Tight gylcemic control has also been removed, in favor of a targeted upper blood glucose < 180 mg/dL(1A).7 Renal replacement therapy and management of ventilator bundles, nutrition, and goals of care are also discussed, with recommendations consistent with guidelines published elsewhere for those specific components of overall critical care.8,9 A large section of the guidelines focuses on the treatment of pediatric sepsis. These guidelines follow recommendations from the American College of Critical Care Medicine (see Table 3).10,11
Table 3. Pediatric Resuscitation | |
---|---|
Similar definitions of sepsis and organ dysfunction to adult recommendations |
|
0 min |
Recognize altered level of consciousness and/or hypoperfusion |
5 min |
Start intravenous or intraosseous crystalloid bolus up to 60 mL/kg unless dyspnea or liver distention present |
15 min |
Fluid refractory shock: begin pressors (intravenous or intraosseous) |
• Dopamine for "cold shock" |
|
• Norepinephrine for "warm shock" |
|
60 min |
Admission to pediatric ICU |
If refractory shock: |
|
• Hydrocortisone |
|
• Monitor CVP and SVO2 (same goals as for adults) |
|
Persistent shock |
|
• Rule out pneumothorax, pericardial disease, and/or abdominal compartment syndrome |
|
• Consider extracorporeal membrane oxygenation |
|
Per new guidelines,1 based on recommendations of the American College of Critical Care Medicine (1C)10,11 |
CONCLUSION
This publication is a timely and unbiased update in an important clinical area. The authors point out that the guidelines are not standards of care: Specific recommendations for individual patients must be individualized based on clinical criteria. The guidelines do an excellent job of collating all relevant recommendations and synthesizing the literature related to each point of discussion. Every hospital should adopt this document as its starting point for reassessing local management of sepsis.
REFERENCES
- Dellinger RP, et al. Surviving Sepsis Campaign: International guidelines for management of severe sepsis and septic shock, 2012. Crit Care Med 2013;41:580-637.

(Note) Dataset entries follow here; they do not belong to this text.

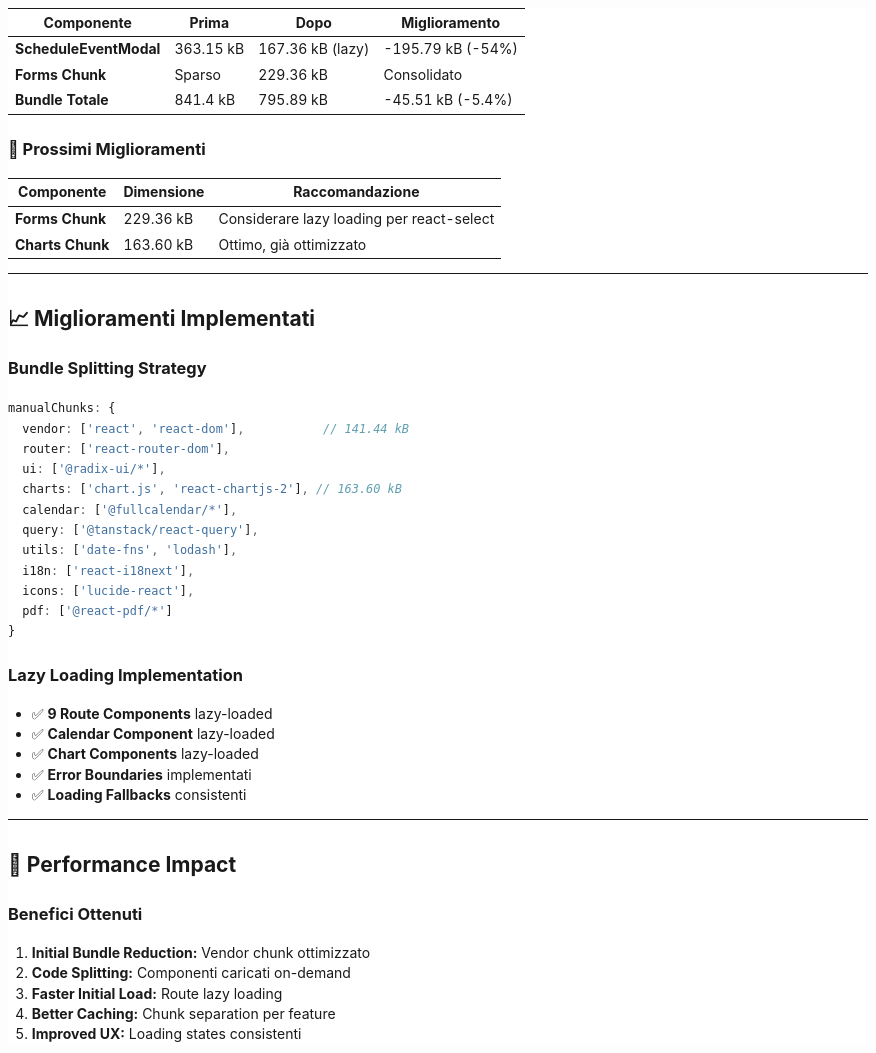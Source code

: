 | Componente | Prima | Dopo | Miglioramento |
|------------|-------|------|---------------|
| **ScheduleEventModal** | 363.15 kB | 167.36 kB (lazy) | -195.79 kB (-54%) |
| **Forms Chunk** | Sparso | 229.36 kB | Consolidato |
| **Bundle Totale** | 841.4 kB | 795.89 kB | -45.51 kB (-5.4%) |

### 🎯 Prossimi Miglioramenti

| Componente | Dimensione | Raccomandazione |
|------------|------------|------------------|
| **Forms Chunk** | 229.36 kB | Considerare lazy loading per react-select |
| **Charts Chunk** | 163.60 kB | Ottimo, già ottimizzato |

---

## 📈 Miglioramenti Implementati

### Bundle Splitting Strategy
```typescript
manualChunks: {
  vendor: ['react', 'react-dom'],           // 141.44 kB
  router: ['react-router-dom'],
  ui: ['@radix-ui/*'],
  charts: ['chart.js', 'react-chartjs-2'], // 163.60 kB
  calendar: ['@fullcalendar/*'],
  query: ['@tanstack/react-query'],
  utils: ['date-fns', 'lodash'],
  i18n: ['react-i18next'],
  icons: ['lucide-react'],
  pdf: ['@react-pdf/*']
}
```

### Lazy Loading Implementation
- ✅ **9 Route Components** lazy-loaded
- ✅ **Calendar Component** lazy-loaded
- ✅ **Chart Components** lazy-loaded
- ✅ **Error Boundaries** implementati
- ✅ **Loading Fallbacks** consistenti

---

## 🚀 Performance Impact

### Benefici Ottenuti
1. **Initial Bundle Reduction:** Vendor chunk ottimizzato
2. **Code Splitting:** Componenti caricati on-demand
3. **Faster Initial Load:** Route lazy loading
4. **Better Caching:** Chunk separation per feature
5. **Improved UX:** Loading states consistenti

- Guyatt GH, et al. GRADE: An emerging consensus on rating quality of evidence and strength of recommendations. BMJ 2008; 336:924-926.
- Levy MM, et al. 2001 SCCM/ESICM/ACCP/ATS/SIS International Sepsis Definitions Conference. Crit Care Med 2003; 31:1250-1256.
- Rivers E, et al; Early Goal-Directed Therapy Collaborative Group. Early goal-directed therapy in the treatment of severe sepsis and septic shock. N Engl J Med 2001;345:1368-1377.
- Zarychanski R, et al. Association of hydroxyethyl starch administration with mortality and acute kidney injury in critically ill patients requiring volume resuscitation: A systematic review and meta-analysis. JAMA 2013;309:678-688. Erratum in JAMA 2013;309:1229.
- De Backer D, et al. Dopamine versus norepinephrine in the treatment of septic shock: A meta-analysis. Crit Care Med 2012;40:725-730.
- NICE-SUGAR Study Investigators. Intensive versus conventional glucose control in critically ill patients. N Engl J Med 2009;360:1283-1297.
- Vinsonneau C, et al. Continuous venovenous haemodiafiltration versus intermittent haemodialysis for acute renal failure in patients with multiple-organ dysfunction syndrome: A multicentre randomised trial. Lancet 2006;368:379-385.
- Eichacker PQ, et al. Meta-analysis of acute lung injury and acute respiratory distress syndrome trials testing low tidal volumes. Am J Respir Crit Care Med 2002;166:1510-1514.
- Brierley J, et al. Clinical practice parameters for hemodynamic support of pediatric and neonatal septic shock: 2007 update from the American College of Critical Care Medicine. Crit Care Med 2009;37:666-688. Erratum in Crit Care Med 2009;37:1536.
- Skinner SC, et al. Improved survival in venovenous vs venoarterial extracorporeal membrane oxygenation for pediatric noncardiac sepsis patients: A study of the Extracorporeal Life Support Organization registry. J Pediatr Surg 2012;47:63-67.